To apply correlation to a visualization, add a linear fit line, or select the correlation matrix visualization type.
For a heat map or a simple scatter plot, the correlation is identified by a text label in the visualization legend. Select About these correlation results to view additional details about the correlation, including the exact correlation value.
For a scatter plot matrix, the correlation for each plot is identified by a colored border around the plot. The visualization legend displays a key for the color values. Select About these correlation results to view additional details about the correlation, including the exact correlation values for each plot.
Note: For nonlinear fit types, a scatter plot matrix displays additional plots to show each intersection of variables in two orientations. For example, if a scatter plot matrix plots the variables A, B, and C, then plots are created for both A * B and B * A when a nonlinear fit line is applied.
For a correlation matrix, the correlation for each cell is identified by the color of the cell background. The visualization legend displays a key for the color values. The data tip for each cell displays the correlation value.

Fit Lines

A fit line plots a model of the relationship between measures. You can apply fit lines to scatter plots and heat maps.
You can apply the following types of fit line to your visualization:
Best Fit
selects the most appropriate model (linear, quadratic, or cubic) for your data. The Best Fit method uses backward variable selection to select the highest-order model that is significant. To see the final model that was used, select About these regression results from the visualization legend.
Linear
creates a linear fit line from a linear regression algorithm. A linear fit line produces the straight line that best represents the relationship between two measures. For more information about the linear fit line, select About these regression results from the visualization legend.
For a linear fit, correlation is automatically added to the visualization. Correlation is not available with other fit types.
Quadratic
creates a quadratic fit line. A quadratic fit produces a line with a single curve. A quadratic fit line often produces a line with the shape of a parabola. For more information about the quadratic fit line, select About these regression results from the visualization legend.
Cubic
creates a cubic fit line. A cubic fit line produces a line with two curves. A cubic fit line often produces a line with an “S” shape. For more information about the cubic fit line, select About these regression results from the visualization legend.
PSpline
creates a penalized B-spline. A penalized B-spline is a smoothing spline that fits the data closely. A penalized B-spline can display a complex line with many changes in its curvature. For more information about the penalized B-spline, select About these regression results from the visualization legend.

Forecasting

Forecasting estimates future values for your data based on statistical trends. Forecasting is available only for line charts that contain date or datetime data items.
A forecast adds a line with predicted values to your visualization and a colored band that represents the confidence interval. For example, a 95% confidence interval is the data range where the forecasting model is 95% confident what the future values will be.
The explorer automatically tests multiple forecasting models against your data, and then selects the best model.

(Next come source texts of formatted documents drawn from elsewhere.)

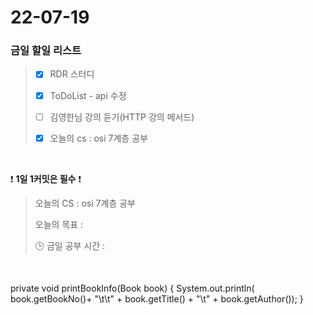# 22-07-19
### 금일 할일 리스트

> - [x]  RDR 스터디
>
> - [x]  ToDoList - api 수정
>
> - [ ]  김영한님 강의 듣기(HTTP 강의 메서드)
> 
> - [x]  오늘의 cs : osi 7계층 공부
>

<br/>

❗ **1일 1커밋은 필수** ❗
> 오늘의 CS : osi 7계층 공부
>
> 오늘의 목표  : 
>
> 🕒 금일 공부 시간 : 

<br/>


private void printBookInfo(Book book) {
System.out.println(
book.getBookNo()+ "\t\t" +
book.getTitle() + "\t" +
book.getAuthor());
}

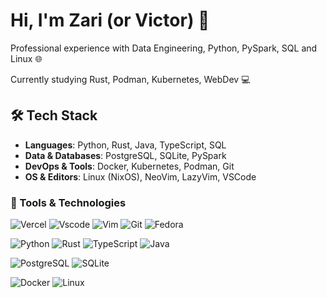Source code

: # Hi, I'm Zari (or Victor) 👋  

Professional experience with Data Engineering, Python, PySpark, SQL and Linux 🌐

Currently studying Rust, Podman, Kubernetes, WebDev 💻

## 🛠️ Tech Stack  

- **Languages**: Python, Rust, Java, TypeScript, SQL  
- **Data & Databases**: PostgreSQL, SQLite, PySpark  
- **DevOps & Tools**: Docker, Kubernetes, Podman, Git  
- **OS & Editors**: Linux (NixOS), NeoVim, LazyVim, VSCode  

### 🔧 Tools & Technologies  

![Vercel](https://img.shields.io/badge/Vercel-000000?style=for-the-badge&logo=vercel&logoColor=white)
![Vscode](https://img.shields.io/badge/VS_Code-0078D4?style=for-the-badge&logo=visual%20studio%20code&logoColor=white)
![Vim](https://img.shields.io/badge/VIM-%2311AB00.svg?&style=for-the-badge&logo=vim&logoColor=white)
![Git](https://img.shields.io/badge/GIT-E44C30?style=for-the-badge&logo=git&logoColor=white)
![Fedora](https://img.shields.io/badge/Fedora-294172?style=for-the-badge&logo=fedora&logoColor=white)  

![Python](https://img.shields.io/badge/Python-FFD43B?style=for-the-badge&logo=python&logoColor=blue)
![Rust](https://img.shields.io/badge/Rust-black?style=for-the-badge&logo=rust&logoColor=#E57324)
![TypeScript](https://img.shields.io/badge/TypeScript-007ACC?style=for-the-badge&logo=typescript&logoColor=white)
![Java](https://img.shields.io/badge/Java-ED8B00?style=for-the-badge&logo=openjdk&logoColor=white)

![PostgreSQL](https://img.shields.io/badge/PostgreSQL-316192?style=for-the-badge&logo=postgresql&logoColor=white)
![SQLite](https://img.shields.io/badge/SQLite-07405E?style=for-the-badge&logo=sqlite&logoColor=white)

![Docker](https://img.shields.io/badge/Docker-2CA5E0?style=for-the-badge&logo=docker&logoColor=white)
![Linux](https://img.shields.io/badge/Linux-FCC624?style=for-the-badge&logo=linux&logoColor=black)
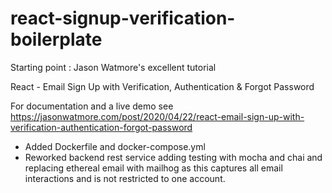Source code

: # react-signup-verification-boilerplate

Starting point : Jason Watmore's excellent tutorial

React - Email Sign Up with Verification, Authentication & Forgot Password

For documentation and a live demo see https://jasonwatmore.com/post/2020/04/22/react-email-sign-up-with-verification-authentication-forgot-password


- Added Dockerfile and docker-compose.yml
- Reworked backend rest service adding testing with mocha and chai and replacing ethereal email with mailhog as this captures all email interactions and is not restricted to one account.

To see which forecasting model was used, select About these correlation results from the visualization legend.
The forecast model can be any one of the following:
  • Damped-trend exponential smoothing
  • Linear exponential smoothing
  • Seasonal exponential smoothing
  • Simple exponential smoothing
  • Winters method (additive)
  • Winters method (multiplicative)
Note: Forecasting accounts for cyclical patterns by using standard intervals of time (for example, 60 minutes in an hour, 24 hours in a day, and so on). If your data uses nonstandard intervals (for example, 48 30-minute cycles per day), then cyclical patterns are not considered in the forecast.